Infants and young children consuming foods for special medical purposes and special formulae

Concerning the use of alginic acid and its salts (E 400, E 401, E 402, E 403 and E 404) in ‘dietary foods for special medical purposes and special formulae for infants’ (Food category 13.1.5.1) and ‘in dietary foods for babies and young children for special medical purposes as defined in Directive 1999/21/EC’ (Food category 13.1.5.2), and given that:

  • for populations consuming dietary foods for special medical purposes and special formulae, the highest refined exposure estimate (p95) calculated based on MPL were for toddlers (12–35 months) up to 290.4 mg/kg bw per day (brand-loyal scenario);
  • infants and young children consuming foods belonging to these food categories may show a higher susceptibility to the gastrointestinal effects of alginic acid and its salts than their healthy counterparts due to their underlying medical condition;
  • no adequate specific studies addressing the safety of use of alginic acid and its salts (E 400, E 401, E 402, E 403 and E 404) in this population under certain medical conditions were available;
  • no data on use levels were submitted by industry for the food categories 13.1.5.1 and 13.1.5.2, which is in agreement with the absence of data in the Mintel database;

the Panel concluded that the available data did not allow an adequate assessment of the safety of alginic acid and its salts (E 400, E 401, E 402, E 403 and E 404) in infants and young children consuming the food belonging to the categories 13.1.5.1 and 13.1.5.2.

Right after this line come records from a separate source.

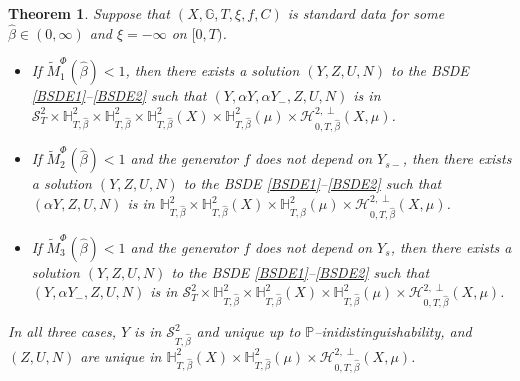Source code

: \documentclass[10pt]{article} %
\newtheorem{theorem}{Theorem}[section]
\newcommand\cH{\mathcal H}
\newcommand\cS{\mathcal S}
\def \G{\mathbb{G}}
\def \H{\mathbb{H}}
\def \P{\mathbb{P}}
\newcommand{\1}{\mathbf{1}}
\begin{document}
\begin{theorem}\label{thm::main_bsde}
	Suppose that $(X,\G,T,\xi,f,C)$ is standard data for some $\hat\beta \in (0,\infty)$ and $\xi = -\infty$ on $[0,T)$.
	
	\begin{itemize}
	\item[$(i)$] If $\widetilde M_1^\Phi(\hat\beta) < 1$, then there exists a solution $(Y,Z,U,N)$ to the {\rm BSDE} \ref{BSDE1}--\ref{BSDE2} such that $(Y,\alpha Y,\alpha Y_-,Z,U,N)$ is in $\cS^2_T \times \H^2_{T,\hat\beta} \times \H^2_{T,\hat\beta} \times \H^2_{T,\hat\beta}(X) \times \H^2_{T,\hat\beta}(\mu) \times \cH^{2,\perp}_{0,T,\hat\beta}(X,\mu)$. %
	
	
	\item[$(ii)$] If $\widetilde M_2^\Phi(\hat\beta) < 1$ and the generator $f$ does not depend on $Y_{s-}$, then there exists a solution $(Y,Z,U,N)$ to the {\rm BSDE} \ref{BSDE1}--\ref{BSDE2} such that $(\alpha Y,Z,U,N)$ is in $\H^2_{T,\hat\beta} \times \H^2_{T,\hat\beta}(X) \times \H^2_{T,\hat\beta}(\mu) \times \cH^{2,\perp}_{0,T,\hat\beta}(X,\mu)$. %


	\item[$(iii)$] If $\widetilde M_3^\Phi(\hat\beta) < 1$ and the generator $f$ does not depend on $Y_s$, then there exists a solution $(Y,Z,U,N)$ to the {\rm BSDE} \ref{BSDE1}--\ref{BSDE2} such that $(Y,\alpha Y_-,Z,U,N)$ is in $\cS^2_T \times \H^2_{T,\hat\beta} \times \H^2_{T,\hat\beta}(X) \times \H^2_{T,\hat\beta}(\mu) \times \cH^{2,\perp}_{0,T,\hat\beta}(X,\mu)$.
	\end{itemize}
	
	In all three cases, $Y$ is in $\cS^2_{T,\hat\beta}$ and unique up to $\P$--inidistinguishability, and $(Z,U,N)$ are unique in $\H^2_{T,\hat\beta}(X) \times \H^2_{T,\hat\beta}(\mu) \times \cH^{2,\perp}_{0,T,\hat\beta}(X,\mu)$.
\end{theorem}
\end{document}
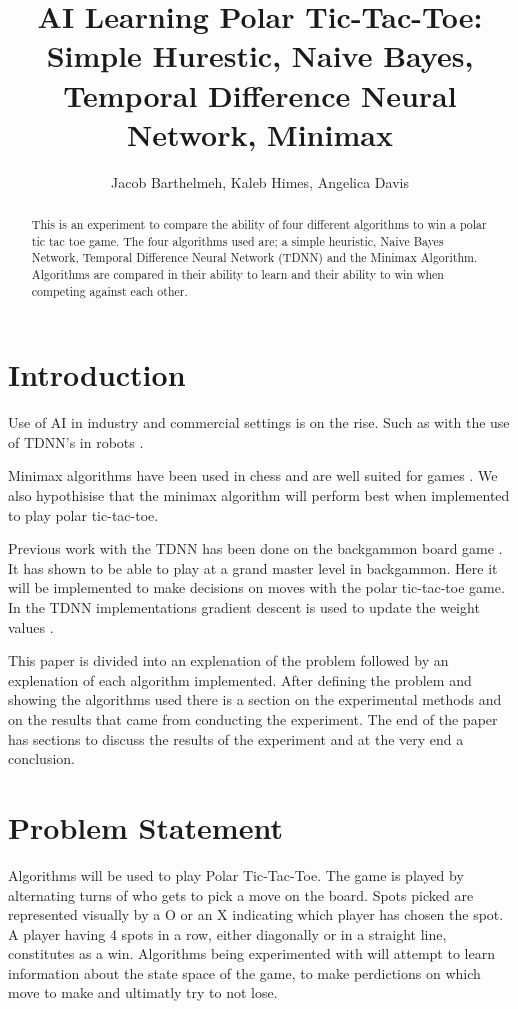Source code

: \documentclass[12pt,letterpaper]{article}
\title{AI Learning Polar Tic-Tac-Toe: \\ Simple Hurestic, Naive Bayes, Temporal Difference Neural Network, Minimax}
\author{Jacob Barthelmeh, Kaleb Himes, Angelica Davis}
\begin{document}
\maketitle

\begin{abstract}
This is an experiment to compare the ability of four different algorithms to win a polar tic tac toe game. The four algorithms used are; a simple heuristic, Naive Bayes Network, Temporal Difference Neural Network (TDNN) and the Minimax Algorithm. Algorithms are compared in their ability to learn and their ability to win when competing against each other.
\end{abstract}

\section{Introduction}
Use of AI in industry and commercial settings is on the rise. Such as with the use of TDNN's in robots 
\cite{robotTDNN}.
 
Minimax algorithms have been used in chess and are well suited for games \cite{flyingMinimax}. We also hypothisise that the minimax algorithm will perform best when implemented to play polar tic-tac-toe.

Previous work with the TDNN has been done on the backgammon board game \cite{stanfordTDNN}. It has shown to be able to play at a grand master level in backgammon. Here it will be implemented to make decisions on moves with the polar tic-tac-toe game. In the TDNN implementations gradient descent is used to update the weight values \cite{gradientTDNN}.

This paper is divided into an explenation of the problem followed by an explenation of each algorithm implemented. After defining the problem and showing the algorithms used there is a section on the experimental methods and on the results that came from conducting the experiment. The end of the paper has sections to discuss the results of the experiment and at the very end a conclusion.


\section{Problem Statement}
Algorithms will be used to play Polar Tic-Tac-Toe. The game is played by alternating turns of who gets to pick a move on the board. Spots picked are represented visually by a O or an X indicating which player has chosen the spot. A player having 4 spots in a row, either diagonally or in a straight line, constitutes as a win. Algorithms being experimented with will attempt to learn information about the state space of the game, to make perdictions on which move to make and ultimatly try to not lose.
\end{document}
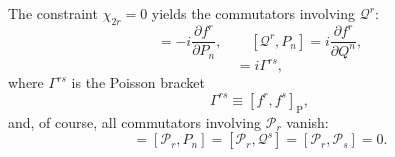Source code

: The constraint $\chi_{2r}=0$ yields the commutators involving
$\mathcal{Q}^r$:
\begin{equation}
  [\mathcal{Q}^r,Q^n]=-i\frac{\partial f^r}{\partial P_n},\qquad
  [\mathcal{Q}^r,P_n]=i\frac{\partial f^r}{\partial Q^n},
  \tag{7.A.4}\label{eq:7.A.4}
\end{equation}
\begin{equation}
  [\mathcal{Q}^r,\mathcal{Q}^s]=i\Gamma^{rs},
  \tag{7.A.5}\label{eq:7.A.5}
\end{equation}
where $\Gamma^{rs}$ is the Poisson bracket
\begin{equation}
  \Gamma^{rs}\equiv[f^r,f^s]_{\mathrm P},
  \tag{7.A.6}\label{eq:7.A.6}
\end{equation}
and, of course, all commutators involving $\mathcal{P}_r$ vanish:
\begin{equation}
  [\mathcal{P}_r,Q^n]=[\mathcal{P}_r,P_n]
  =[\mathcal{P}_r,\mathcal{Q}^s]=[\mathcal{P}_r,\mathcal{P}_s]=0.
  \tag{7.A.7}\label{eq:7.A.7}
\end{equation}

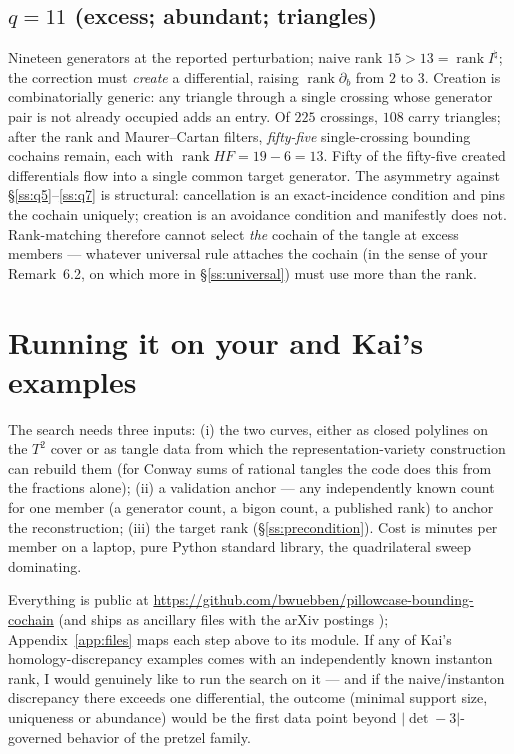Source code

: \documentclass[11pt,reqno]{amsart}
\theoremstyle{plain}
\theoremstyle{definition}
\newcommand{\Inat}{I^{\natural}}
\newcommand{\HF}{\mathit{HF}}
\newcommand{\rk}{\operatorname{rank}}
\newcommand{\bc}{b}
\begin{document}
\subsection{$q=11$ (excess; abundant; triangles)}\label{ss:q11}
Nineteen generators at the reported perturbation; naive rank $15>13=\rk\Inat$; the correction
must \emph{create} a differential, raising $\rk\partial_\bc$ from $2$ to $3$. Creation is
combinatorially generic: any triangle through a single crossing whose generator pair is not
already occupied adds an entry. Of $225$ crossings, $108$ carry triangles; after the rank and
Maurer--Cartan filters, \emph{fifty-five} single-crossing bounding cochains remain, each with
$\rk\HF=19-6=13$. Fifty of the fifty-five created differentials flow into a single common
target generator. The asymmetry against \S\ref{ss:q5}--\ref{ss:q7} is structural:
cancellation is an exact-incidence condition and pins the cochain uniquely; creation is an
avoidance condition and manifestly does not. Rank-matching therefore cannot select \emph{the}
cochain of the tangle at excess members --- whatever universal rule attaches the cochain (in
the sense of your Remark~6.2, on which more in \S\ref{ss:universal}) must use more than the
rank.

\section{Running it on your and Kai's examples}\label{sec:yours}

The search needs three inputs: (i) the two curves, either as closed polylines on the $T^2$
cover or as tangle data from which the representation-variety construction can rebuild them
(for Conway sums of rational tangles the code does this from the fractions alone); (ii) a
validation anchor --- any independently known count for one member (a generator count, a bigon
count, a published rank) to anchor the reconstruction; (iii) the target rank
(\S\ref{ss:precondition}). Cost is minutes per member on a laptop, pure Python standard
library, the quadrilateral sweep dominating.

Everything is public at
\url{https://github.com/bwuebben/pillowcase-bounding-cochain}
(and ships as ancillary files with the arXiv postings \cite{P1,P2}); Appendix~\ref{app:files} maps each
step above to its module. If any of Kai's homology-discrepancy examples comes with an
independently known instanton rank, I would genuinely like to run the search on it --- and if
the naive/instanton discrepancy there exceeds one differential, the outcome (minimal support
size, uniqueness or abundance) would be the first data point beyond $|{\det}-3|$-governed
behavior of the pretzel family.
\end{document}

The Panel recommended that the European Commission considers:

  • revising the current limits for toxic elements (arsenic, cadmium, lead and mercury) in the EU specifications for alginic acid and its salts (E 400, E 401, E 402, E 403 and E 404) in order to ensure that alginic acid and its salts (E 400, E 401, E 402, E 403 and E 404) as food additives will not be a significant source of exposure to those toxic elements in food, in particular for infants and children;
  • defining a suitable validated analytical method of appropriate accuracy for the determination of formaldehyde in the specifications for alginic acid and its salts (E 400–E 404).